第3セットに入ると、マイクシャクの動きに明らかな異変が見られはじめる。脱水症状からくるものなのか、マイクシャクの右腕と足がつりペースダウン。動きの鈍いマイクシャク相手に錦織は6ゲーム連取でゲームを取ると、第4セットも6-2まで追い込んだ。最終セットで3-0となった時点でマイクシャクが体の痙攣による棄権を申し入れたため、錦織の勝利が確定した。
「正直、かなりビックリはあった」
試合中にラケットをコートにたたきつけるなど、無名選手相手の苦戦にいら立ちを隠さなかった錦織は、「正直、かなりビックリはあった。内容的には世界ランク50、30位以内にいてもおかしくないテニスをしていた」と世界176位のプレーに素直に驚きを見せつつ、自身のプレーについては「100点ではなかったが70~80点はできていた」とプライドをのぞかせた。
シーズン開幕直後に開催される全豪OPは、「荒れる全豪」の異名をとるほど毎年のように番狂わせが起きる。この日の錦織はマイクシャンの棄権によって難を逃れたが、14日に行われた男子シングルス1回戦で、世界ランク10位、第9シードのジョン・イスナー(33)=米国=が、同97位のライリー・オペルカ(21)=米国=に敗れる波乱が起こっている。
2015年には、全豪4度の優勝を誇るロジャー・フェデラー(37)=スイス=が、3回戦で世界ランク46位アンドレアス・セッピ(34)=イタリア=に敗れる波乱が。2016年はラファエル・ナダル(32)=スペイン=が、全豪初となる初戦敗退。2017年には世界ランク2位のノバク・ジョコビッチ(31)=セルビア=が、同117位のデニス・イストミン(32)=ウズベキスタン=に敗れた。
気候に加え、トップ選手には「不利」も
2018年、「荒れる全豪」の象徴的な存在となったのが、韓国の新星・鄭現(22)だ。世界ランク58位だった鄭現は、当時世界ランク4位アレキサンダー・ズベレフ(21)=ドイツ=、ジョコビッチ(セルビア)ら世界トップクラスの実力者を相次いで撃破し、韓国人初のグランドスラム4強入りを果たした。

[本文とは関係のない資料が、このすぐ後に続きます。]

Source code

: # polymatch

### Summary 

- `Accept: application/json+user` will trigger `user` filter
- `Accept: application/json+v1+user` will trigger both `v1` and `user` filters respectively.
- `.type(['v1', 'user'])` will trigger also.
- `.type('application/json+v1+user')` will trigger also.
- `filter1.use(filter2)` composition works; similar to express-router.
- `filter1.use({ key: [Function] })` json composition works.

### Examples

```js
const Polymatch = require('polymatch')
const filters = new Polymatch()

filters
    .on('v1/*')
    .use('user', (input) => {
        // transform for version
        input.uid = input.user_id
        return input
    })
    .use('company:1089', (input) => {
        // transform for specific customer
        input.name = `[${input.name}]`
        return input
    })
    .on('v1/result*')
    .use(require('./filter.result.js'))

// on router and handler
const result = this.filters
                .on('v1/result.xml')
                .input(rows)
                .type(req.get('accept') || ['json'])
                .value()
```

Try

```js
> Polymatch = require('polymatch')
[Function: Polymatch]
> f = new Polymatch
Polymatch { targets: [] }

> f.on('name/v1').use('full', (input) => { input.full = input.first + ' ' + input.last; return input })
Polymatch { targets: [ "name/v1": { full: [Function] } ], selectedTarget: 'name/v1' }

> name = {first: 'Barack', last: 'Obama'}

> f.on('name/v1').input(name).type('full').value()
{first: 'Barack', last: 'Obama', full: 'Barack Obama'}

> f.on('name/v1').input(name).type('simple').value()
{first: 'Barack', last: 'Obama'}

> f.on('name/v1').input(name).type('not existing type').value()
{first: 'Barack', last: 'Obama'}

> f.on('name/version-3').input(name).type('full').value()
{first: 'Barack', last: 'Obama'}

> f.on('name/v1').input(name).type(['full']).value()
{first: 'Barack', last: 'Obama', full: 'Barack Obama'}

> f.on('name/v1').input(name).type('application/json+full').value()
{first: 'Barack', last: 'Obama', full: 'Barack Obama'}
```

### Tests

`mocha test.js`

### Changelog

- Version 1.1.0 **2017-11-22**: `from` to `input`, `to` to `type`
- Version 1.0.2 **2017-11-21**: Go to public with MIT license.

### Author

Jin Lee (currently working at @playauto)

全豪が「荒れる」理由はいくつかあげられる。そのひとつとして挙げられるのが気候である。南半球に位置するオーストラリアで開催されるため、北半球に生活圏を置く選手にとっては季節が真逆となる。この時期のオーストラリアは真夏で、気温が30度を超す猛暑が続くため、北半球の選手にとって調整が困難だといわれている。

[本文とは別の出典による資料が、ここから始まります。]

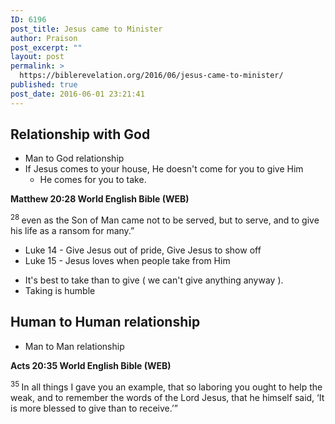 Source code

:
 ```yaml
---
ID: 6196
post_title: Jesus came to Minister
author: Praison
post_excerpt: ""
layout: post
permalink: >
  https://biblerevelation.org/2016/06/jesus-came-to-minister/
published: true
post_date: 2016-06-01 23:21:41
---
```

<h2><strong>Relationship with God</strong></h2>
<ul>
 	<li>Man to God relationship</li>
 	<li>If Jesus comes to your house, He doesn't come for you to give Him
<ul>
 	<li>He comes for you to take.</li>
</ul>
</li>
</ul>
<p class="passage-display"><strong><span class="passage-display-bcv">Matthew 20:28
</span><span class="passage-display-version">World English Bible (WEB)</span></strong></p>
<span id="en-WEB-23821" class="text Matt-20-28"><sup class="versenum">28 </sup><span class="woj">even as the Son of Man came not to be served, but to serve, and to give his life as a ransom for many.”</span></span>
<ul>
 	<li>Luke 14 - Give Jesus out of pride, Give Jesus to show off</li>
 	<li>Luke 15 - Jesus loves when people take from Him</li>
</ul>
<ul>
 	<li>It's best to take than to give ( we can't give anything anyway ).</li>
 	<li>Taking is humble</li>
</ul>
<h2><strong>Human to Human relationship</strong></h2>
<ul>
 	<li>Man to Man relationship</li>
</ul>
<p class="passage-display"><strong><span class="passage-display-bcv">Acts 20:35
</span><span class="passage-display-version">World English Bible (WEB)</span></strong></p>
<span id="en-WEB-27662" class="text Acts-20-35"><sup class="versenum">35 </sup>In all things I gave you an example, that so laboring you ought to help the weak, and to remember the words of the Lord Jesus, that he himself said, <span class="woj">‘It is more blessed to give than to receive.’</span>”</span>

また、世界のトップ選手が序盤で姿を消すことが多い要因のひとつとして、過密スケジュールが挙げられる。世界のトップ8選手はツアー最終戦まで戦い抜くため、オフの期間が他の選手と比べてかなり短いものとなる。前年度のツアーでの疲労が抜けきる前に全豪を迎える選手もおり、これが影響して世界トップ10に入るような選手が実力を出す前に敗れるケースが見られる。

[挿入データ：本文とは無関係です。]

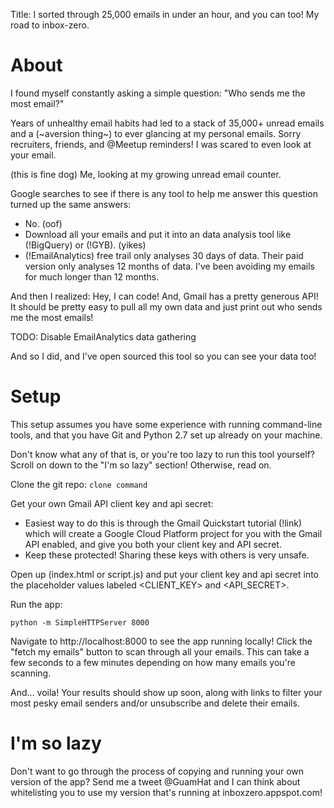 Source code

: Title: I sorted through 25,000 emails in under an hour, and you can too!
My road to inbox-zero.

# About

I found myself constantly asking a simple question: "Who sends me the most email?"

Years of unhealthy email habits had led to a stack of 35,000+ unread emails and a (~aversion thing~) to ever glancing at my personal emails. Sorry recruiters, friends, and @Meetup reminders! I was scared to even look at your email.

(this is fine dog)
Me, looking at my growing unread email counter.

Google searches to see if there is any tool to help me answer this question turned up the same answers:

- No. (oof)
- Download all your emails and put it into an data analysis tool like (!BigQuery) or (!GYB). (yikes)
- (!EmailAnalytics) free trail only analyses 30 days of data. Their paid version only analyses 12 months of data. I've been avoiding my emails for much longer than 12 months.

And then I realized: Hey, I can code! And, Gmail has a pretty generous API! It should be pretty easy to pull all my own data and just print out who sends me the most emails!

TODO: Disable EmailAnalytics data gathering

And so I did, and I've open sourced this tool so you can see your data too!

# Setup

This setup assumes you have some experience with running command-line tools, and that you have Git and Python 2.7 set up already on your machine.

Don't know what any of that is, or you're too lazy to run this tool yourself? Scroll on down to the "I'm so lazy" section! Otherwise, read on.

Clone the git repo:
```clone command```

Get your own Gmail API client key and api secret: 
 - Easiest way to do this is through the Gmail Quickstart tutorial (!link) which will create a Google Cloud Platform project for you with the Gmail API enabled, and give you both your client key and API secret.
 - Keep these protected! Sharing these keys with others is very unsafe.

Open up (index.html or script.js) and put your client key and api secret into the placeholder values labeled <CLIENT_KEY> and <API_SECRET>.

Run the app:

```
python -m SimpleHTTPServer 8000
```

Navigate to http://localhost:8000 to see the app running locally! Click the "fetch my emails" button to scan through all your emails. This can take a few seconds to a few minutes depending on how many emails you're scanning.

And... voila! Your results should show up soon, along with links to filter your most pesky email senders and/or unsubscribe and delete their emails.


# I'm so lazy

Don't want to go through the process of copying and running your own version of the app? Send me a tweet @GuamHat and I can think about whitelisting you to use my version that's running at inboxzero.appspot.com!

あわや「金星」献上の危機にさらされた錦織の次戦は、世界ランク73位イボ・カロビッチ(39)=クロアチア=。2016年全米OP以来の対戦となるカロビッチ戦について「久しぶりの対戦。あまり好きな相手ではない。調子がよさそうなので、なるべくリターンや自分のサービスゲームでしっかりプレーできるように意識したい」と気を引き締めた。